COMPOSITION DU TRIBUNAL
Juge de la Mise en Etat : Louis-Marie ARMANET
Greffier lors des débats Béatrice PAUL et lors du prononcé Alicia BARLOY
PROCEDURE
Grosse délivrée
le : 02 septembre 2025
à
Me Hélène LECRAS CROUZET
Débats tenus à l’audience publique du 03 juin 2025
Date de délibéré indiquée par le Juge de la mise en état : 02 septembre 2025
Les conseils des parties étant avisés, à l’issue des débats, que l’ordonnance sera prononcée par sa mise à disposition au greffe de la juridiction.
EXPOSE DU LITIGE
Par acte authentique reçu par Maître [Z], notaire à [Localité 4], le 27 novembre 2020, la SCCV ATELIER D'[Localité 4] a vendu à Madame [Y] [R] en l’état futur d’achèvement un appartement ainsi qu’une place de parking constituant les lots n°262 et 79 d’un ensemble immobilier situé [Adresse 3] à [Localité 4] (Bouches-du-Rhône) moyennant un prix de 195.000 euros et livrable au plus tard au cours du 1er trimestre 2022 sauf survenance d’un cas de force majeure ou de suspension du délai de livraison.
Faisant valoir que Madame [R] a refusé à deux reprises la livraison de son bien alors que son achèvement n’était pas contesté, de sorte que le logement était habitable et que le solde du prix était dû, la SCCV ATELIER D’ARLES a saisi le juge des référés du tribunal judiciaire de Tarascon qui, par ordonnance du 10 février 2023, a dit n’y avoir lieu à référé sur les demandes des parties qui portaient sur le paiement du solde du prix de vente et la prise de possession de l’appartement par l’acquéreuse.
La livraison de l’appartement est intervenue le 10 mai 2023.
Faisant valoir que le retard de livraison de l’appartement lui a causé des préjudices financiers, Madame [Y] [R] a, par acte du 19 septembre 2023, fait assigner la SCCV ATELIER D’ARLES devant le tribunal judiciaire de Tarascon aux fins de voir, au visa de l’article 1231-1 du code civil :
déclarer la SCCV ATELIER D'[Localité 4] responsable du retard de livraison de l’appartement de quasiment un an (livraison le 10 mai 2023, et des préjudices subis par Madame [R], en conséquence, condamner la SCCV ATELIER D'[Localité 4] à payer à Madame [R] les sommes suivantes :216 euros au titre du préjudice financier lié au paiement pendant un an de l’assurance habitation,10.860 euros au titre du préjudice financier lié à l’absence de location de l’appartement et du parking pendant un an, 3.900 euros au titre de la perte de l’avantage fiscal de son acquisition en loi PINEL,1.116 euros au titre des intérêts intercalaires,condamner la SCCV ATELIER D'[Localité 4] à payer à Madame [R] une somme de 3.000 euros sur le fondement des dispositions de l’article 700 du code de procédure civile outre les entiers dépens, dire n’y avoir lieu à écarter l’exécution provisoire de la décision à intervenir.

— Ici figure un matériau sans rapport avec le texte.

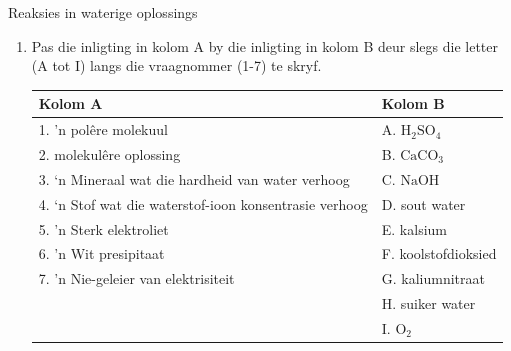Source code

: {{\begin{eocexercises}{Reaksies in waterige oplossings}
\begin{enumerate}[noitemsep, label=\textbf{\arabic*}. ]
\label{m38719*uid112}\item Pas die inligting in kolom A by die inligting in kolom B deur slegs die letter (A tot I) langs die vraagnommer (1-7) te skryf.
          \begin{table}[H]
        \begin{center}
      \label{m38719*id342952}
    \noindent
      \begin{tabular}{|l|l|}\hline
        \textbf{Kolom A} &
        \textbf{Kolom B} \\ \hline
        1. 'n pol\^{e}re molekuul &
        A. ${\text{H}}_{2}{\text{SO}}_{4}$ \\ \hline
        2. molekul\^{e}re oplossing &
        B. ${\text{CaCO}}_{3}$ \\ \hline
        3. ‘n Mineraal wat die hardheid van water verhoog &
        C. $\text{NaOH}$ \\ \hline
        4.  ‘n Stof wat die waterstof-ioon konsentrasie verhoog &
        D. sout water \\ \hline
        5.  'n Sterk elektroliet &
        E. kalsium \\ \hline
        6.  'n Wit presipitaat &
        F. koolstofdioksied \\ \hline
        7. 'n Nie-geleier van elektrisiteit &
        G. kaliumnitraat \\ \hline
         &
        H. suiker water \\ \hline
         &
        I. ${\text{O}}_{2}$ \\ \hline
    \end{tabular}
      \end{center}
\end{table}
    \par


\end{enumerate}
\end{eocexercises}}}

Par conclusions d’incident en date du 10 février 2025, la SCCV ATELIER D'[Localité 4] a saisi le juge de la mise en état d’un incident aux fins de voir déclarer irrecevables pour cause de forclusions les demandes de Madame [R] en lien avec la levée des réserves mentionnées lors de la livraison.
Par ses dernières conclusions d’incident notifiées par RPVA le 02 mai 2025, la SCCV ATELIER D'[Localité 4] demande au juge de la mise en état de :
Vu les articles 1642-1 et 1648 du code civil,
Vu les pièces versées aux débats,
déclarer irrecevables pour cause de forclusion la demande de Madame [Y] [R] tendant à la condamnation de la SCCV ATELIER D'[Localité 4] à lever les réserves mentionnées lors de la livraison, ainsi que la demande subsidiaire de condamnation à lui payer la somme de 8.025,10 euros au titre des travaux de levée des réserves,condamner Madame [Y] [R] au paiement de la somme de 3.000 euros sur le fondement de l’article 700 du code de procédure civile, outre les dépens de l’incident.
Elle fait valoir que les demandes de Madame [R] au titre de la levée des réserves sont irrecevables puisqu’elles auraient dû être présentées, en application des articles 1642-1 et 1648 du code civil, dans un délai de 13 mois à compter de la date de livraison, et ce à peine de forclusion. Elle expose que Madame [R] a formulé ses demandes relatives à la levée des réserves pour la première fois par conclusions notifiées le 29 janvier 2025 alors qu’elle était forclose depuis le 10 juin 2024, la livraison de l’appartement étant intervenue le 10 mai 2023.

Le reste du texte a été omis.